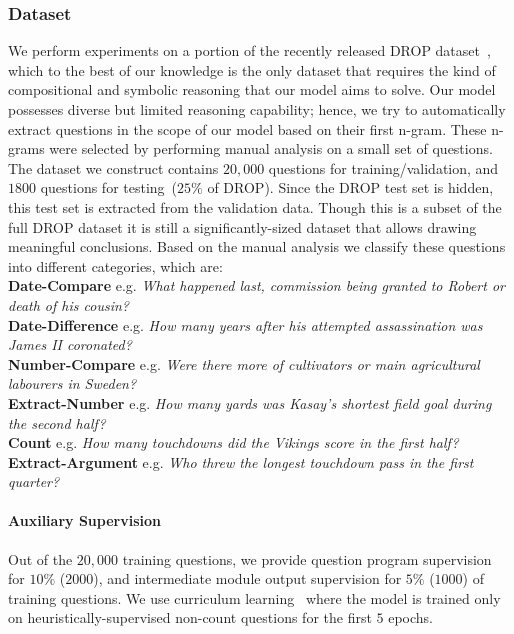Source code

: \documentclass[main.tex]{subfiles}
\begin{document}
\subsubsection{Dataset}
\label{sssec:dataset}
We perform experiments on a portion of the recently released DROP dataset~\cite{drop-2019}, which to the best of our knowledge is the only dataset that requires the kind of compositional and symbolic reasoning that our model aims to solve. Our model possesses diverse but limited reasoning capability; hence, we try to automatically extract questions in the scope of our model based on their first n-gram.
These n-grams were selected by performing manual analysis on a small set of questions.
The dataset we construct contains $20,000$ questions for training/validation, and $1800$ questions for testing~($25\%$ of DROP). Since the DROP test set is hidden, this test set is extracted from the validation data.
Though this is a subset of the full DROP dataset it is still a significantly-sized dataset that allows drawing meaningful conclusions.
Based on the manual analysis we classify these questions into different categories, which are:
\\
\textbf{Date-Compare} e.g. \textit{What happened last, commission being granted to Robert or death of his cousin?}\\
\textbf{Date-Difference} e.g. \textit{How many years after his attempted assassination was James II coronated?}\\
\textbf{Number-Compare} e.g. \textit{Were there more of cultivators or main agricultural labourers in Sweden?}\\
\textbf{Extract-Number} e.g. \textit{How many yards was Kasay's shortest field goal during the second half?}\\
\textbf{Count} e.g. \textit{How many touchdowns did the Vikings score in the first half?}\\
\textbf{Extract-Argument} e.g. \textit{Who threw the longest touchdown pass in the first quarter?}


\paragraph{Auxiliary Supervision}
Out of the $20,000$ training questions, we provide question program supervision for $10\%$ ($2000$), and intermediate module output supervision for $5\%$ ($1000$) of training questions. We use curriculum learning~\cite{bengio-curriculum-2009} where the model is trained only on heuristically-supervised non-count questions for the first $5$ epochs.
\end{document}
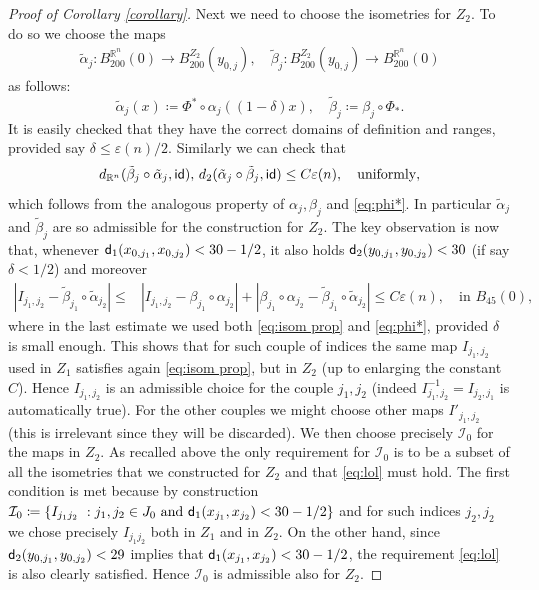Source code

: \documentclass[11pt]{article}
\newcommand{\eps}{\varepsilon}
\newcommand{\rr}{\mathbb{R}}
\newcommand{\sfd}{{\sf d}}
\newcommand{\id}{{\sf id}}
\theoremstyle{plain}
\theoremstyle{definition}
\numberwithin{equation}{section}
\begin{document}
\begin{proof}[Proof of Corollary \ref{corollary}]
Next we need to choose the isometries for $Z_2$. To do so we  choose the maps
\begin{align*}
    \tilde \alpha_{j} : B^{\rr^n}_{200}(0) \to B^{Z_2}_{200}(y_{0,j}), \quad 
\tilde \beta_{j}: B^{Z_2}_{200}(y_{0,j}) \to B^{\rr^n}_{200}(0)
\end{align*}
as follows:
\[
\tilde \alpha_j(x)\coloneqq \Phi^*\circ \alpha_j((1-\delta)x), \quad \tilde \beta_j\coloneqq\beta_j\circ  \Phi_*.
\]
It is easily checked that they have the correct domains of definition and ranges, provided say $\delta \le \eps(n)/2$. Similarly we can check that
\[
d_{\rr^n}(\tilde \beta_{j}\circ \tilde \alpha_{j},\id), \, d_2(\tilde \alpha_{j}\circ \tilde \beta_{j},\id)\le C\eps(n), \quad \text{uniformly},
\]
which follows from the analogous property of $\alpha_j,\beta_j$ and \eqref{eq:phi*}. In particular  $\tilde \alpha_j$ and $\tilde \beta_j$  are so admissible for the construction for $Z_2.$ The key observation is now that, whenever  $\sfd_1(x_{0,j_1},x_{0,j_2})<30-1/2$, it also holds $\sfd_2(y_{0,j_1},y_{0,j_2})<30$ (if say $\delta<1/2$)  and moreover 
\begin{align*}
    |I_{j_1,j_2}-\tilde \beta_{j_1}\circ\tilde \alpha_{j_2}|\le 
    &|I_{j_1,j_2}-\beta_{j_1}\circ\alpha_{j_2}|+|\beta_{j_1}\circ\alpha_{j_2}-\tilde \beta_{j_1}\circ\tilde \alpha_{j_2}|\le C\eps(n),  \quad \text{in $B_{45}(0)$,}
\end{align*}
where in the last estimate we used both \eqref{eq:isom prop} and \eqref{eq:phi*}, provided $\delta$ is small enough. This shows that for such couple of indices   the same map $I_{j_1,j_2}$ used  in $Z_1$ satisfies again \eqref{eq:isom prop}, but in $Z_2$ (up to enlarging the constant $C$). Hence $I_{j_1,j_2}$ is an admissible choice for the couple $j_1,j_2$ (indeed $I_{j_1,j_2}^{-1}=I_{j_2,j_1}$ is automatically true). For the other couples  we might choose other maps $I'_{j_1,j_2}$ (this is irrelevant since they will be discarded). We then choose precisely $\mathcal I_0$   for the maps in $Z_2$. As recalled above the only requirement for $\mathcal I_0$ is to be a subset of all the isometries that we  constructed for $Z_2$   and that \eqref{eq:lol} must hold. The first condition is met because by construction $ \mathcal I_0\coloneqq  \{I_{j_1j_2}\ : j_1,j_2 \in J_0 \text{ and }\sfd_1(x_{j_1},x_{j_2})<30-1/2\}$ and for such indices $j_2,j_2$ we chose precisely $I_{j_1j_2}$ both in $Z_1$ and in $Z_2.$
On the other hand, since  $\sfd_2(y_{0,j_1},y_{0,j_2})<29$ implies that $\sfd_1(x_{j_1},x_{j_2})<30-1/2$, the requirement \eqref{eq:lol} is also clearly satisfied. Hence $\mathcal I_0$ is admissible also for $Z_2$.


\end{proof}
\end{document}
※
Select every line in the records above that contains the word "Date".

\textbf{Date-Compare} e.g. \textit{What happened last, commission being granted to Robert or death of his cousin?}\\
\textbf{Date-Difference} e.g. \textit{How many years after his attempted assassination was James II coronated?}\\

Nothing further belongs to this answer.